*** Materials provided ***

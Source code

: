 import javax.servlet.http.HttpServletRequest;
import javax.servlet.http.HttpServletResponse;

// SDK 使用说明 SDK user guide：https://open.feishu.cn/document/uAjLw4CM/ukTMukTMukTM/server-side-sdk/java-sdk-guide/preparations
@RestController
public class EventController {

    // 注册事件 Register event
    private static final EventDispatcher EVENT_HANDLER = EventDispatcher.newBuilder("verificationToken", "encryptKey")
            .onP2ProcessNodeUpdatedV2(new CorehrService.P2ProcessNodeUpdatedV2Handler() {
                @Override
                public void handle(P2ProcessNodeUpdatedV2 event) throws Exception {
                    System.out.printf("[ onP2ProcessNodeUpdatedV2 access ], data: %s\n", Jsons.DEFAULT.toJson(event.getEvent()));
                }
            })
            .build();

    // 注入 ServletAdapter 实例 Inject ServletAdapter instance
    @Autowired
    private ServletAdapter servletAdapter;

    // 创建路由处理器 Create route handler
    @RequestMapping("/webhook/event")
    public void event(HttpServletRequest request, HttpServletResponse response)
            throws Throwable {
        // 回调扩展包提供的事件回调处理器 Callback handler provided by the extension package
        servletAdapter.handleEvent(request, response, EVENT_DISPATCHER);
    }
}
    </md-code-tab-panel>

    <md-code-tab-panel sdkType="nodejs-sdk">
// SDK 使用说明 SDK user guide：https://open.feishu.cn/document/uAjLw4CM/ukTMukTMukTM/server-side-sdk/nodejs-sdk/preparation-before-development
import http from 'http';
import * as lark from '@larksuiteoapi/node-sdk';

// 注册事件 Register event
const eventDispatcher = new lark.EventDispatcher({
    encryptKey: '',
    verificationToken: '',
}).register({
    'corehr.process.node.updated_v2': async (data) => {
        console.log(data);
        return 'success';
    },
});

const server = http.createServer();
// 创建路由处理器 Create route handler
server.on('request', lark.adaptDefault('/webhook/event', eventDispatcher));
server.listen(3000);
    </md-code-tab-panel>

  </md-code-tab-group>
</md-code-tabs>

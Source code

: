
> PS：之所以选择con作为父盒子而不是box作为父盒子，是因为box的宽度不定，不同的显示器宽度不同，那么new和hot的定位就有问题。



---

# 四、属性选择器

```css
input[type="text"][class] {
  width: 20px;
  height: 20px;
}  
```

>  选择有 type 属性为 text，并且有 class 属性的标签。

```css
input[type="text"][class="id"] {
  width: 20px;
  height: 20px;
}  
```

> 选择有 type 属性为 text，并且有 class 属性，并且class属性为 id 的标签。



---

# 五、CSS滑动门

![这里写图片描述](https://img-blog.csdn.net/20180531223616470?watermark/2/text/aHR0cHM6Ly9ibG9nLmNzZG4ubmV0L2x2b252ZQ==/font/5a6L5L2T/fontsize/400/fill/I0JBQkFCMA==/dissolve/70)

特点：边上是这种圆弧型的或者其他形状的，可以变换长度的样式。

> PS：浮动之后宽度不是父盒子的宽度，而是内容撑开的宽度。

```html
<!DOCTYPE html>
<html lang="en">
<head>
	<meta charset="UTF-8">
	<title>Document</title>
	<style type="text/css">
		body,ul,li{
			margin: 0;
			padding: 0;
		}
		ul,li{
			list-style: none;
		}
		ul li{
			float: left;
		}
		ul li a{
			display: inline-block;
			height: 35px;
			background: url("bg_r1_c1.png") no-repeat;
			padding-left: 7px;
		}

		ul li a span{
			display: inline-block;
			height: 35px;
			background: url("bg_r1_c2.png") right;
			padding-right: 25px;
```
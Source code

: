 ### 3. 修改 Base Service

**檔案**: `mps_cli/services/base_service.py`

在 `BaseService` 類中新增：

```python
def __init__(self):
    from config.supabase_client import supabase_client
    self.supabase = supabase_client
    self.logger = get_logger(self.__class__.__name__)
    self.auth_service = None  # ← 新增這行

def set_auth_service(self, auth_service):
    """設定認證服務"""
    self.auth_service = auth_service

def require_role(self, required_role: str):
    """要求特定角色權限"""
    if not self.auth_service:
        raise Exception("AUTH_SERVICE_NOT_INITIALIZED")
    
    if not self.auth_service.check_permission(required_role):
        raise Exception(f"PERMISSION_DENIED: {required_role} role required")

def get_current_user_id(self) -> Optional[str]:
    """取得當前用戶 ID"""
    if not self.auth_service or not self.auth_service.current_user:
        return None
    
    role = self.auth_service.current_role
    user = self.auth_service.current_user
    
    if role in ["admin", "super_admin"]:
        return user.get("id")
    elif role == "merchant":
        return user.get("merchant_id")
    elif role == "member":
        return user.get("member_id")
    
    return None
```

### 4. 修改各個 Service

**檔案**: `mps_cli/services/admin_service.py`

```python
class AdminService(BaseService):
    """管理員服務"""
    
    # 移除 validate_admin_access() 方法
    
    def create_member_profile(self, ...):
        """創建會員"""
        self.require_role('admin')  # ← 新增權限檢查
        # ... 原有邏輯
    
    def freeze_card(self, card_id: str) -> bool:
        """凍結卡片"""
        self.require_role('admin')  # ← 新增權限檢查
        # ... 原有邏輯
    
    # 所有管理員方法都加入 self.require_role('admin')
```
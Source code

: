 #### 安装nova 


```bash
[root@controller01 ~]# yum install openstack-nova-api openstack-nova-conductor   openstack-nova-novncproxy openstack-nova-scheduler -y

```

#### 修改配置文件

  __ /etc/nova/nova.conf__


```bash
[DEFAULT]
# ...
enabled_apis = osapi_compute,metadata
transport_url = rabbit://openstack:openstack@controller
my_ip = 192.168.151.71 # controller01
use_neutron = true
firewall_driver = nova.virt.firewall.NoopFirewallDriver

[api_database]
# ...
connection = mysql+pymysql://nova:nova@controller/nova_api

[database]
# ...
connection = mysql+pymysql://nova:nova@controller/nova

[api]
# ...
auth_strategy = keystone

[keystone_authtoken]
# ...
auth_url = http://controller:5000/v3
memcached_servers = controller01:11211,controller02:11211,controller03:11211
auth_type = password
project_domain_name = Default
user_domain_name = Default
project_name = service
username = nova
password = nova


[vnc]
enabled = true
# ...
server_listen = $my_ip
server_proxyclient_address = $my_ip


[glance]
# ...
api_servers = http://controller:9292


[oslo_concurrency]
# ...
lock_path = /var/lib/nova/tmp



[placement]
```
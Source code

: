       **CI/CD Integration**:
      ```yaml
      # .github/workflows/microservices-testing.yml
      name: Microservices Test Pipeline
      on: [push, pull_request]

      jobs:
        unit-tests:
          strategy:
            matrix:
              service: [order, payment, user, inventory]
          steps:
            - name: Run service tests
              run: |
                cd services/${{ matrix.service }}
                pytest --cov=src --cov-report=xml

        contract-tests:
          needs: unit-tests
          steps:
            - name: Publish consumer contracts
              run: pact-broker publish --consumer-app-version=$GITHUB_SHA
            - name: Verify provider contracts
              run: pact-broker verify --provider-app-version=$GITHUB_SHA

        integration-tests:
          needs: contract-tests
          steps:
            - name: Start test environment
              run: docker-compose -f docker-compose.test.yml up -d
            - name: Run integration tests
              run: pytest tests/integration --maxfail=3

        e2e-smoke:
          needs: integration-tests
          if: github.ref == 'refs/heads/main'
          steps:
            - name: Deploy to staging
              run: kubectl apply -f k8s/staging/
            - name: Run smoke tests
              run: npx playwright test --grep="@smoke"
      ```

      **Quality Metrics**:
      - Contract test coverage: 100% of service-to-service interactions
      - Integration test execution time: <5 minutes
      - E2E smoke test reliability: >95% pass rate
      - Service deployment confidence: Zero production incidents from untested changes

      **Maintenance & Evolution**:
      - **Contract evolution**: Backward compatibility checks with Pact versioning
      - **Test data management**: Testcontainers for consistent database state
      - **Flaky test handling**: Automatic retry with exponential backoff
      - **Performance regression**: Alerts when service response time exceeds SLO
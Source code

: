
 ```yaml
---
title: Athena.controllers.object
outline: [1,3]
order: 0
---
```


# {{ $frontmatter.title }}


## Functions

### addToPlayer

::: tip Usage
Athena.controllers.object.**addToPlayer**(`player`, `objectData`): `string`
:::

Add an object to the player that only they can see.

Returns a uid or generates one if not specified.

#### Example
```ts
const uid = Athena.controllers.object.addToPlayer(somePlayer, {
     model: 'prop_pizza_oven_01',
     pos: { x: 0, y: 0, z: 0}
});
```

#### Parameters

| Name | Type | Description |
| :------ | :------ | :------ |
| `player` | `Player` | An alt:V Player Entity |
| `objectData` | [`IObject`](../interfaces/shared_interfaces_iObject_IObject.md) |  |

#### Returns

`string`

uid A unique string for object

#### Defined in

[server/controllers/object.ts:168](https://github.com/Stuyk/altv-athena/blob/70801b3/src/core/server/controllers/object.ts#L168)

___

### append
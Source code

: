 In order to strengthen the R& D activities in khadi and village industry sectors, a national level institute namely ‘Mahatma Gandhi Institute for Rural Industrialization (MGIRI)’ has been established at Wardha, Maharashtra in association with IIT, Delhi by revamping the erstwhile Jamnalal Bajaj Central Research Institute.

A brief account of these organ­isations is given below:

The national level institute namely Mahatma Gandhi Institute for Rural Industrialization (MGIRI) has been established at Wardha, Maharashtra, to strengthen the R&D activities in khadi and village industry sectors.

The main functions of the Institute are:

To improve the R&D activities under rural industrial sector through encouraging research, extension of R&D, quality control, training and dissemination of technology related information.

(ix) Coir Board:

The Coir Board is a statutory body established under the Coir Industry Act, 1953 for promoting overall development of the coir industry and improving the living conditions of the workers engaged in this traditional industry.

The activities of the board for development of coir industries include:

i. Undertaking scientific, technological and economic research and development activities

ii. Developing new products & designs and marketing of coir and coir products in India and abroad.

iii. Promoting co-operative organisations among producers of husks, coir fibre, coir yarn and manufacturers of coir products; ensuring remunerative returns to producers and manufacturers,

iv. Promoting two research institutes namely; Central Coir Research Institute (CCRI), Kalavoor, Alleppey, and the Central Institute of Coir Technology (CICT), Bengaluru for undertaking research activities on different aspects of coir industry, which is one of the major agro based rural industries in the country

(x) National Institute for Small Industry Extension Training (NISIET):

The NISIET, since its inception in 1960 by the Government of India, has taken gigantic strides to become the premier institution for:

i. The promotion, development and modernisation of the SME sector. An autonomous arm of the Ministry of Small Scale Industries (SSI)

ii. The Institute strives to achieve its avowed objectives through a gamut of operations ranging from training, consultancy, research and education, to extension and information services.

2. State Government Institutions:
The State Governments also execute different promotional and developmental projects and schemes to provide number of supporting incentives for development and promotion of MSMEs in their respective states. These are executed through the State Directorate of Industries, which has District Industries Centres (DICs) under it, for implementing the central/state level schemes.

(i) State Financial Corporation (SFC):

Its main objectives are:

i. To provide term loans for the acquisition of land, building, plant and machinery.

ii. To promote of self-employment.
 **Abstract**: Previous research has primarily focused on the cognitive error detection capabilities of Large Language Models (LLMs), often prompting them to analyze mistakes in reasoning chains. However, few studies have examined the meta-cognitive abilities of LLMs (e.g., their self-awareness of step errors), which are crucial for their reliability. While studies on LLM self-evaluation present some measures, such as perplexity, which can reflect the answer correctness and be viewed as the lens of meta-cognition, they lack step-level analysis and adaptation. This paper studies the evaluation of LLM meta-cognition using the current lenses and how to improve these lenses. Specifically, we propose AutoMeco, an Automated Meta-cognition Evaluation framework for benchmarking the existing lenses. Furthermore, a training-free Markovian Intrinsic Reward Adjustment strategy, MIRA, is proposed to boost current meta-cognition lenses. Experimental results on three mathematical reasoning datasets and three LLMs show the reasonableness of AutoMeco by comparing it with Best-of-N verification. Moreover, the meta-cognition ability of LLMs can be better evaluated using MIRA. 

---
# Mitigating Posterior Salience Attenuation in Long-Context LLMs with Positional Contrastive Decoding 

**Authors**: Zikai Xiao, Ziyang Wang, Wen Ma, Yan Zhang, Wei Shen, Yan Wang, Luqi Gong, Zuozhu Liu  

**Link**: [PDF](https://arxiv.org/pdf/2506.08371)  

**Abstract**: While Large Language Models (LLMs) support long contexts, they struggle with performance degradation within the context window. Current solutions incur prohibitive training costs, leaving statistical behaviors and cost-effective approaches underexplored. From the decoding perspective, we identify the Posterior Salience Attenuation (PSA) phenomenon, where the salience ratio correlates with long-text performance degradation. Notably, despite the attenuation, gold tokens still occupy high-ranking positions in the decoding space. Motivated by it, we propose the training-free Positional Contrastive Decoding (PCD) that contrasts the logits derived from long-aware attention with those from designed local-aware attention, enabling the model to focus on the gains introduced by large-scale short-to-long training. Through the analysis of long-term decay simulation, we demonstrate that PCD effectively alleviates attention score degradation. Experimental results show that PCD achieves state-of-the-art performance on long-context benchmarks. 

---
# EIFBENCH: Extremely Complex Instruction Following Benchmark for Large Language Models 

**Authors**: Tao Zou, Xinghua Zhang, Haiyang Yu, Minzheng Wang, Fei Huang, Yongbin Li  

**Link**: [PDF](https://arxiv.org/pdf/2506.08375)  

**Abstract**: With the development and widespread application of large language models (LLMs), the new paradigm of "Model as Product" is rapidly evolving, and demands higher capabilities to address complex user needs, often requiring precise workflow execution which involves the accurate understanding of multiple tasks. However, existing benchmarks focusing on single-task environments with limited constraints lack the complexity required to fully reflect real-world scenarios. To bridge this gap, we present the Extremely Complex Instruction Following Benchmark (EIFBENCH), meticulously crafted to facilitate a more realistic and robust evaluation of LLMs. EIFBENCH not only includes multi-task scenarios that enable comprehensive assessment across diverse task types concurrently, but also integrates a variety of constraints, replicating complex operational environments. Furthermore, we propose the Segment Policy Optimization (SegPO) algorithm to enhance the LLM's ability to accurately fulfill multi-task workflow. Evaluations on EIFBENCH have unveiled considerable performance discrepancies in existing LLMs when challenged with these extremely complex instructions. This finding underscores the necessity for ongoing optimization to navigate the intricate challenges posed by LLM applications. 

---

***

What this task involves: State how many lines of the listing contain the word "使用说明", giving the number by itself.

Finished exercise: 2